In a new report, PwC is projecting a 6.5 percent medical cost increase in 2014, one percent lower than the estimates for 2013, based on analyses of costs for the 150 million people covered through the large group insurance market.
After accounting for benefit design changes, among them higher deductibles, the net growth rate for next year is expected to be about 4.5 percent, according to the consulting and research firm.
In addition to the Great Recession and still-recovering economy -- which a separate Harvard study recently found accounts for about one-third of the recent slowdown in health cost increases -- PwC analysts think four factors are helping "deflate" the medical cost trend as 2014 approaches.

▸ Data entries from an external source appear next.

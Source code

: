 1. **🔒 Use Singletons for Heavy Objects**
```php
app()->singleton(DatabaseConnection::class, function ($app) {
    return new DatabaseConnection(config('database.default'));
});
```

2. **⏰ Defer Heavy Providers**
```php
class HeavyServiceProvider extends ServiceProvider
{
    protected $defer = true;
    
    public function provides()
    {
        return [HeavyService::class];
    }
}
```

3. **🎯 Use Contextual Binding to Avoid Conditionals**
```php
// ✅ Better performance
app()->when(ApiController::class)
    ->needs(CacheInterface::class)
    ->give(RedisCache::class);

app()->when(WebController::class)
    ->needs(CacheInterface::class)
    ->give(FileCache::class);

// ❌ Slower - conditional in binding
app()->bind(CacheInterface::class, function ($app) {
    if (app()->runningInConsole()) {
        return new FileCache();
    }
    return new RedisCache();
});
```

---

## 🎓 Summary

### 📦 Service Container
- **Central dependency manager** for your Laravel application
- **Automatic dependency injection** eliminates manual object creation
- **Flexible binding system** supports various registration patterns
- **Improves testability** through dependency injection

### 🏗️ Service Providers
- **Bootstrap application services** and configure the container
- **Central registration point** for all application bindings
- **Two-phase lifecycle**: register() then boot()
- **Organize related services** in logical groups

One of those in the increasing priority of convenience for consumers, like telehealth visits, retail clinic and urgent care centers, because those settings also happen to be more efficient than, say, visiting a hospital emergency room.
Another factor is insurers increasing use of narrow networks with designated high performing providers. Some large employers, notably Boeing, Lowe's and Walmart, are also contracting directly with health systems for procedures like heart surgery..

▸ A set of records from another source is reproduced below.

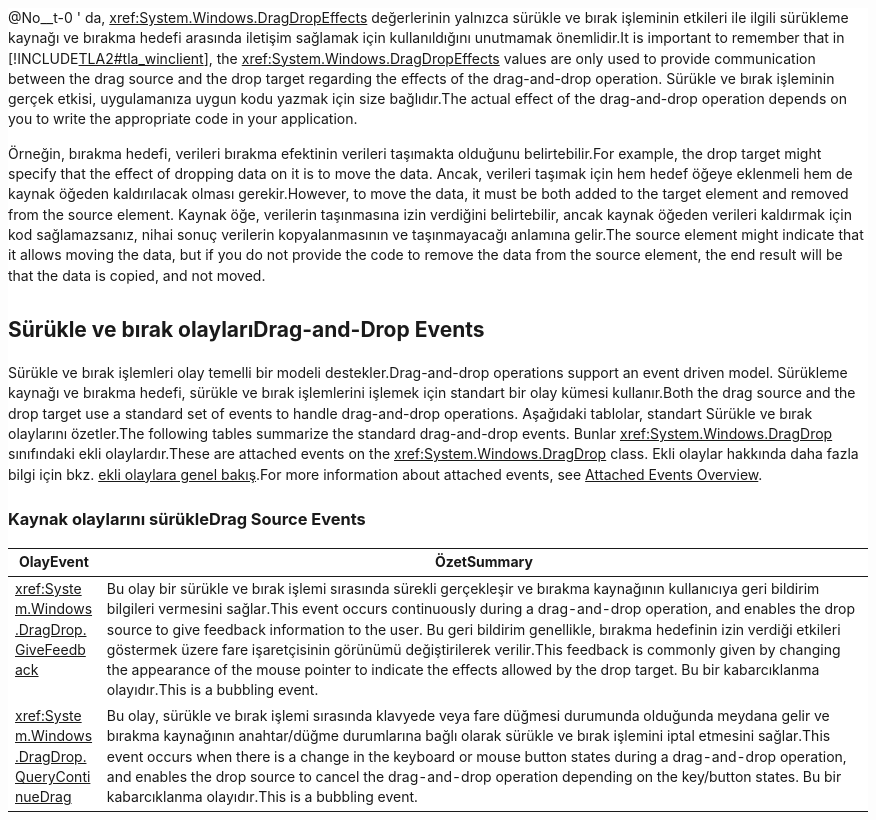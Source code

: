  <span data-ttu-id="1995f-150">@No__t-0 ' da, <xref:System.Windows.DragDropEffects> değerlerinin yalnızca sürükle ve bırak işleminin etkileri ile ilgili sürükleme kaynağı ve bırakma hedefi arasında iletişim sağlamak için kullanıldığını unutmamak önemlidir.</span><span class="sxs-lookup"><span data-stu-id="1995f-150">It is important to remember that in [!INCLUDE[TLA2#tla_winclient](../../../../includes/tla2sharptla-winclient-md.md)], the <xref:System.Windows.DragDropEffects> values are only used to provide communication between the drag source and the drop target regarding the effects of the drag-and-drop operation.</span></span> <span data-ttu-id="1995f-151">Sürükle ve bırak işleminin gerçek etkisi, uygulamanıza uygun kodu yazmak için size bağlıdır.</span><span class="sxs-lookup"><span data-stu-id="1995f-151">The actual effect of the drag-and-drop operation depends on you to write the appropriate code in your application.</span></span>  
  
 <span data-ttu-id="1995f-152">Örneğin, bırakma hedefi, verileri bırakma efektinin verileri taşımakta olduğunu belirtebilir.</span><span class="sxs-lookup"><span data-stu-id="1995f-152">For example, the drop target might specify that the effect of dropping data on it is to move the data.</span></span> <span data-ttu-id="1995f-153">Ancak, verileri taşımak için hem hedef öğeye eklenmeli hem de kaynak öğeden kaldırılacak olması gerekir.</span><span class="sxs-lookup"><span data-stu-id="1995f-153">However, to move the data, it must be both added to the target element and removed from the source element.</span></span> <span data-ttu-id="1995f-154">Kaynak öğe, verilerin taşınmasına izin verdiğini belirtebilir, ancak kaynak öğeden verileri kaldırmak için kod sağlamazsanız, nihai sonuç verilerin kopyalanmasının ve taşınmayacağı anlamına gelir.</span><span class="sxs-lookup"><span data-stu-id="1995f-154">The source element might indicate that it allows moving the data, but if you do not provide the code to remove the data from the source element, the end result will be that the data is copied, and not moved.</span></span>  
  
<a name="Drag_and_Drop_Events"></a>   
## <a name="drag-and-drop-events"></a><span data-ttu-id="1995f-155">Sürükle ve bırak olayları</span><span class="sxs-lookup"><span data-stu-id="1995f-155">Drag-and-Drop Events</span></span>  
 <span data-ttu-id="1995f-156">Sürükle ve bırak işlemleri olay temelli bir modeli destekler.</span><span class="sxs-lookup"><span data-stu-id="1995f-156">Drag-and-drop operations support an event driven model.</span></span>  <span data-ttu-id="1995f-157">Sürükleme kaynağı ve bırakma hedefi, sürükle ve bırak işlemlerini işlemek için standart bir olay kümesi kullanır.</span><span class="sxs-lookup"><span data-stu-id="1995f-157">Both the drag source and the drop target use a standard set of events to handle drag-and-drop operations.</span></span>  <span data-ttu-id="1995f-158">Aşağıdaki tablolar, standart Sürükle ve bırak olaylarını özetler.</span><span class="sxs-lookup"><span data-stu-id="1995f-158">The following tables summarize the standard drag-and-drop events.</span></span> <span data-ttu-id="1995f-159">Bunlar <xref:System.Windows.DragDrop> sınıfındaki ekli olaylardır.</span><span class="sxs-lookup"><span data-stu-id="1995f-159">These are attached events on the <xref:System.Windows.DragDrop> class.</span></span> <span data-ttu-id="1995f-160">Ekli olaylar hakkında daha fazla bilgi için bkz. [ekli olaylara genel bakış](attached-events-overview.md).</span><span class="sxs-lookup"><span data-stu-id="1995f-160">For more information about attached events, see [Attached Events Overview](attached-events-overview.md).</span></span>  
  
### <a name="drag-source-events"></a><span data-ttu-id="1995f-161">Kaynak olaylarını sürükle</span><span class="sxs-lookup"><span data-stu-id="1995f-161">Drag Source Events</span></span>  
  
|<span data-ttu-id="1995f-162">Olay</span><span class="sxs-lookup"><span data-stu-id="1995f-162">Event</span></span>|<span data-ttu-id="1995f-163">Özet</span><span class="sxs-lookup"><span data-stu-id="1995f-163">Summary</span></span>|  
|-----------|-------------|  
|<xref:System.Windows.DragDrop.GiveFeedback>|<span data-ttu-id="1995f-164">Bu olay bir sürükle ve bırak işlemi sırasında sürekli gerçekleşir ve bırakma kaynağının kullanıcıya geri bildirim bilgileri vermesini sağlar.</span><span class="sxs-lookup"><span data-stu-id="1995f-164">This event occurs continuously during a drag-and-drop operation, and enables the drop source to give feedback information to the user.</span></span> <span data-ttu-id="1995f-165">Bu geri bildirim genellikle, bırakma hedefinin izin verdiği etkileri göstermek üzere fare işaretçisinin görünümü değiştirilerek verilir.</span><span class="sxs-lookup"><span data-stu-id="1995f-165">This feedback is commonly given by changing the appearance of the mouse pointer to indicate the effects allowed by the drop target.</span></span>  <span data-ttu-id="1995f-166">Bu bir kabarcıklanma olayıdır.</span><span class="sxs-lookup"><span data-stu-id="1995f-166">This is a bubbling event.</span></span>|  
|<xref:System.Windows.DragDrop.QueryContinueDrag>|<span data-ttu-id="1995f-167">Bu olay, sürükle ve bırak işlemi sırasında klavyede veya fare düğmesi durumunda olduğunda meydana gelir ve bırakma kaynağının anahtar/düğme durumlarına bağlı olarak sürükle ve bırak işlemini iptal etmesini sağlar.</span><span class="sxs-lookup"><span data-stu-id="1995f-167">This event occurs when there is a change in the keyboard or mouse button states during a drag-and-drop operation, and enables the drop source to cancel the drag-and-drop operation depending on the key/button states.</span></span> <span data-ttu-id="1995f-168">Bu bir kabarcıklanma olayıdır.</span><span class="sxs-lookup"><span data-stu-id="1995f-168">This is a bubbling event.</span></span>|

With the federal government's prodding, hospital readmissions are declining -- with an estimated 70,000 fewer in 2012 than in 2011 -- and PwC expects that trend to continue in 2014, as penalties increase.
The fourth "deflating" factor, according to PwC is high deductibles "going mainstream."
In a PwC survey, 17 percent of employers offer high deductible plans as the only option, and 44 percent are considering moving to them as the only option.
Even in just the past few years, deductibles have soared. According to PwC's surveys, average in-network deductibles in 2009 were $680, and $1,000 for out-of-network. In 2013, average in-network deductibles were more than $1,200 for the workers of employers PwC surveyed, and more than $2,000 for out-of-network care.
Meanwhile, two factors could offset some of slowdown, according to PwC: speciality drug costs and consolidation.
Generics have been helping hold down medical cost inflation, "but the rise of expensive complex biologics will nudge spending upward," especially in cancer care, PwC analysts are predicting. (In legislatures across the country, lawmakers, the pharmaceutical industry and payer groups are debating the emerging issue of "biosimilars," generic forms of biologic drugs.)
And with health industry consolidation increasing more than 50 percent since 2009, "higher prices are sure to follow in some markets," especially in regions with one dominant health system, the report said.